FIG. 1a shows the result of X-ray diffraction analysis of the powder after calcination and before sintering, and shows that there are impurity phases such as Li ₂ MnO ₃ , γ-Mn ₂ O ₃ and SnO ₂ . As shown in FIG. 1b, the X-ray diffraction analysis result of the powder after final sintering shows that only the LiMn ₂ O ₄ type spinel phase is shown. This means that the impurity phase disappeared after the final sintering, and in particular, the tin element was replaced by being dissolved in the spinel structure. Moreover, the density of the manufactured target is about 3.5 g / cm ³ , and this value is about 80% of the theoretical density (4.4 g / cm ³ ). Greater than the number.

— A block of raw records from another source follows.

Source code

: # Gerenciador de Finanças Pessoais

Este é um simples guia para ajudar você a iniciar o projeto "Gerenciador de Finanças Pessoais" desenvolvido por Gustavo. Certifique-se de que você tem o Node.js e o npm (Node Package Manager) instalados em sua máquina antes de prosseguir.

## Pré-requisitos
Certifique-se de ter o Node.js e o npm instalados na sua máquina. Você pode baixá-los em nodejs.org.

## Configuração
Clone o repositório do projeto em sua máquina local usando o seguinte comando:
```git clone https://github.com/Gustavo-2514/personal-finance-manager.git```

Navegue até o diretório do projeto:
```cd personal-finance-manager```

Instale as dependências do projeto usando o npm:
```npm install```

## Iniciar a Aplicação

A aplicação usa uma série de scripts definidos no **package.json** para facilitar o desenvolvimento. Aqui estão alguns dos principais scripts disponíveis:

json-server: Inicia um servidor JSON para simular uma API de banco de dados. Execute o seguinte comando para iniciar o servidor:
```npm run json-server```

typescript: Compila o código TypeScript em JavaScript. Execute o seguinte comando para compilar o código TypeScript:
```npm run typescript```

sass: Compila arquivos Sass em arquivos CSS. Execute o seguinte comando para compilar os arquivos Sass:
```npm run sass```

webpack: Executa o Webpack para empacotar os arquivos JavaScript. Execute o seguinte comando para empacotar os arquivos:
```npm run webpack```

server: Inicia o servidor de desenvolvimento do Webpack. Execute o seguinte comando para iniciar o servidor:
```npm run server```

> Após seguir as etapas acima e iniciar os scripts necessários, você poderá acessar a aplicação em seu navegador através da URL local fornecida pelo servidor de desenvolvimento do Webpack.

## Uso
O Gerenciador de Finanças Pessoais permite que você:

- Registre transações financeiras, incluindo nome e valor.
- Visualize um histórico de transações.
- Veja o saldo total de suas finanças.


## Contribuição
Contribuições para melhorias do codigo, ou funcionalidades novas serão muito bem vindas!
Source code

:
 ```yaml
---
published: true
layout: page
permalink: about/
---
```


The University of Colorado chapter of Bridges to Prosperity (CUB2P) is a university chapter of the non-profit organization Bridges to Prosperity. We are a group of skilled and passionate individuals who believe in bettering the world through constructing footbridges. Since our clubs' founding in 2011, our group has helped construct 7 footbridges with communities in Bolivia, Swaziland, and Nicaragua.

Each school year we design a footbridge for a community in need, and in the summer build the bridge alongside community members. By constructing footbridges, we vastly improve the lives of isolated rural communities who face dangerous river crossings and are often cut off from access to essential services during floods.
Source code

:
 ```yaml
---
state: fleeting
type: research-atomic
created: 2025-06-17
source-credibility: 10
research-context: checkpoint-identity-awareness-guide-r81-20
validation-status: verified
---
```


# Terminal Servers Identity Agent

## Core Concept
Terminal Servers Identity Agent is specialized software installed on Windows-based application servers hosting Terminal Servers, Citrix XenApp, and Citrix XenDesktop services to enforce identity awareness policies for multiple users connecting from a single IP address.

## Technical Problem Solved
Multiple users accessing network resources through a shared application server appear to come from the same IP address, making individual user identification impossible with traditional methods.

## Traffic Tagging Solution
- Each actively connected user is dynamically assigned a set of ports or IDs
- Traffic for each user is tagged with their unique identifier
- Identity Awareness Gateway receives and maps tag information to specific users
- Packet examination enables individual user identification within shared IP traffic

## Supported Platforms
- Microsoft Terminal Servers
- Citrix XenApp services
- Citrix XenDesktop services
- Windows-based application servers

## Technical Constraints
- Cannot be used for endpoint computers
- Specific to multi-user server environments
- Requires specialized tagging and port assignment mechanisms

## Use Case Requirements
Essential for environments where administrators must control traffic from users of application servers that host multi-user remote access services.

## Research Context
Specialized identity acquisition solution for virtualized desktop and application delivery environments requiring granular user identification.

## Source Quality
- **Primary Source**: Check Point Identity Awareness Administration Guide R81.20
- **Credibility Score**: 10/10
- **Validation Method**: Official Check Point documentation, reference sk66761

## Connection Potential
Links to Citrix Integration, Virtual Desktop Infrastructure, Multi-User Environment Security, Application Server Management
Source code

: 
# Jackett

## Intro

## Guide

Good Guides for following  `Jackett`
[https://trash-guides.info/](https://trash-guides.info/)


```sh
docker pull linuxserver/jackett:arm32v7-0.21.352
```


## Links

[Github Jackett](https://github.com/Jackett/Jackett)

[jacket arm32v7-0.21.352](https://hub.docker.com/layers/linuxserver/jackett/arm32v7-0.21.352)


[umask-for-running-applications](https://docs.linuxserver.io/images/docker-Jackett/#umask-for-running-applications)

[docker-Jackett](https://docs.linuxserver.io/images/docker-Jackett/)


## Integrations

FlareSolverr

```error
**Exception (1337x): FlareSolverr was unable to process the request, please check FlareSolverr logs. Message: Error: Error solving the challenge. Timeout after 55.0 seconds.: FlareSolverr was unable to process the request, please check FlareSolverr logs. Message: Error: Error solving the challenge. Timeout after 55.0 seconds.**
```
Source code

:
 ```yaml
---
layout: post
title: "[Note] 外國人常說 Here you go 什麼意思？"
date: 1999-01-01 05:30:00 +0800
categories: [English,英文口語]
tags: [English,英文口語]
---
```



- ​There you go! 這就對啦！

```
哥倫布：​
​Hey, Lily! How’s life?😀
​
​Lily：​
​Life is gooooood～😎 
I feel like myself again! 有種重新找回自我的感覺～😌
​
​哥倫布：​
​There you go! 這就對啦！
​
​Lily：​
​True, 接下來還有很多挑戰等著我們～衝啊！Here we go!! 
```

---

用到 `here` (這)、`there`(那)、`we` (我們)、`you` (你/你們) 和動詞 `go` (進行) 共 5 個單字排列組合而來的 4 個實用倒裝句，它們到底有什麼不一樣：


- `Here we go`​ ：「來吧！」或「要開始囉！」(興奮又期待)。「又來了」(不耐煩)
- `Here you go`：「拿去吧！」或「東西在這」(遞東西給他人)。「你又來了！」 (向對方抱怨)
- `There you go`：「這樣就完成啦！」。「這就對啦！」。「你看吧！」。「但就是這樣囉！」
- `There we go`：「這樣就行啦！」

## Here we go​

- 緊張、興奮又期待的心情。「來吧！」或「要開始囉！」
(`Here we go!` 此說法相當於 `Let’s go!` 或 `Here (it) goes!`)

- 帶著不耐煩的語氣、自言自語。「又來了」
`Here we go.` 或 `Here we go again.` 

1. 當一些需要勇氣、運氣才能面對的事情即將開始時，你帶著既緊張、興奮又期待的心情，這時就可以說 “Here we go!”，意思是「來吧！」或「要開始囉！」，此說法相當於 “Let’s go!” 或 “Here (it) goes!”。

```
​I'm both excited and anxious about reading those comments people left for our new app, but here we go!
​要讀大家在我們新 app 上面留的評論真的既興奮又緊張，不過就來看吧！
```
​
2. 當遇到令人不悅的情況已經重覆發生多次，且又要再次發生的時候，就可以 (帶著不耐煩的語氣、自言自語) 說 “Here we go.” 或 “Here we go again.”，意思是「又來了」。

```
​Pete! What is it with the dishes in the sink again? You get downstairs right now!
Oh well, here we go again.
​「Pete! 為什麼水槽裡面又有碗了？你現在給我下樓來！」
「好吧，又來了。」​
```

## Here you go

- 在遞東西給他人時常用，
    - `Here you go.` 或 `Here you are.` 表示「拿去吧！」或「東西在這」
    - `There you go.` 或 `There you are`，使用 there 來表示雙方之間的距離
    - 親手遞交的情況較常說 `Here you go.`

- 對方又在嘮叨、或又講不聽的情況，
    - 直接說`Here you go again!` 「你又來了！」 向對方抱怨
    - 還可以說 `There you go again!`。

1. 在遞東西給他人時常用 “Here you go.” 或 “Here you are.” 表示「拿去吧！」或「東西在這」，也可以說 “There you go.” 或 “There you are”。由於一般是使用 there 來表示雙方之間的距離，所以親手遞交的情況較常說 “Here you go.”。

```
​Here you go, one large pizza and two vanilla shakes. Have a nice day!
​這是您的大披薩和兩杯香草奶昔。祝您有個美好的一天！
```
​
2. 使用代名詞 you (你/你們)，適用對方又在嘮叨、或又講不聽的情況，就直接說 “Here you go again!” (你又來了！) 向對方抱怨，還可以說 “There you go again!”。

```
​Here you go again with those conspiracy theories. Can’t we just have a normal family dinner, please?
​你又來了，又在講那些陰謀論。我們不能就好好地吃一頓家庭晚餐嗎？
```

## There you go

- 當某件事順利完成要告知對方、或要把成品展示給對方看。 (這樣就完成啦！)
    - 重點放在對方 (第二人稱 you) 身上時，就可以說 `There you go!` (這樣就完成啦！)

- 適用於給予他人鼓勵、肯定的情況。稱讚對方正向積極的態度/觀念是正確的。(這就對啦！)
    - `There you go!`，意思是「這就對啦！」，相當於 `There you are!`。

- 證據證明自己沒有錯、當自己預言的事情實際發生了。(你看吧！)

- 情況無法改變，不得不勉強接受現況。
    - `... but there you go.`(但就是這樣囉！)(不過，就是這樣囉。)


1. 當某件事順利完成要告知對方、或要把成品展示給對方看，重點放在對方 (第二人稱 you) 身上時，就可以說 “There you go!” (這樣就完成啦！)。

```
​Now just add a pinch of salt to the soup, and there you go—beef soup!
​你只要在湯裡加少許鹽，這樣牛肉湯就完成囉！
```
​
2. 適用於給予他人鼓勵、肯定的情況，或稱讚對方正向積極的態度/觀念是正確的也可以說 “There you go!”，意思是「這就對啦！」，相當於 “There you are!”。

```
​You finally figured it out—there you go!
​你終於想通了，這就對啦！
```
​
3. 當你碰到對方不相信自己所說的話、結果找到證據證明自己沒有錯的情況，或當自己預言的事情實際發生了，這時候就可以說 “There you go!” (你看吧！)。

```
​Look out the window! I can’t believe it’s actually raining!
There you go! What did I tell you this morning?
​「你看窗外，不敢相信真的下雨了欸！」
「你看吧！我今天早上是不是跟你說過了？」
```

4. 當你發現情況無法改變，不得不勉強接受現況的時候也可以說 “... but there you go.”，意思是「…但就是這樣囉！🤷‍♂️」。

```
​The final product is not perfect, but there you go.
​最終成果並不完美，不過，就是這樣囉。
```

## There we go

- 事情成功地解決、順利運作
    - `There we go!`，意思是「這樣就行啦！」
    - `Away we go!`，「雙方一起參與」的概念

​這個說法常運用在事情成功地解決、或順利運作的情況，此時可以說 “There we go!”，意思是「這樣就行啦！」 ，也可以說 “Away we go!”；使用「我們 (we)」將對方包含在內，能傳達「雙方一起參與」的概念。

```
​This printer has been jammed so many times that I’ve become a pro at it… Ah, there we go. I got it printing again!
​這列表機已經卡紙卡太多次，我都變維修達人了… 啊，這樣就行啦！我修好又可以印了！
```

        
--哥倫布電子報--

Second Example (Manufacturing Thin Film by Laser Local Vapor Deposition)
The target manufactured by the first embodiment described above is fixed to the holder, and then the cleaned substrate is fixed to the substrate holder, and laser local vapor deposition is performed. At this time, a part of the substrate corresponding to the position of the electrode for measuring the electrochemical characteristics is divided with a mask. The distance between the substrate and the target is 3 to 5 cm. The basic pressure in the vacuum chamber is adjusted to 1 × 10 ⁻⁵ Torr or less. The temperature of the substrate is adjusted to 350 to 550 ° C., and the pressure of oxygen as the working gas is adjusted to 0.05 to 0.25 Torr. Using a KrF excimer laser with a wavelength range of 248 nm and a 20 ns duration, the laser beam size is ² to 5 mm ² , the PLD (pulsed laser deposition) output density is 1 to 4 J / cm ² , and the spot repetition rate Is set to 3 to 10 Hz and the irradiation time is set to 3 to 120 minutes, and LiSn _{x / 2} Mn _2-x O ₄ which is a component of the target is deposited on the substrate.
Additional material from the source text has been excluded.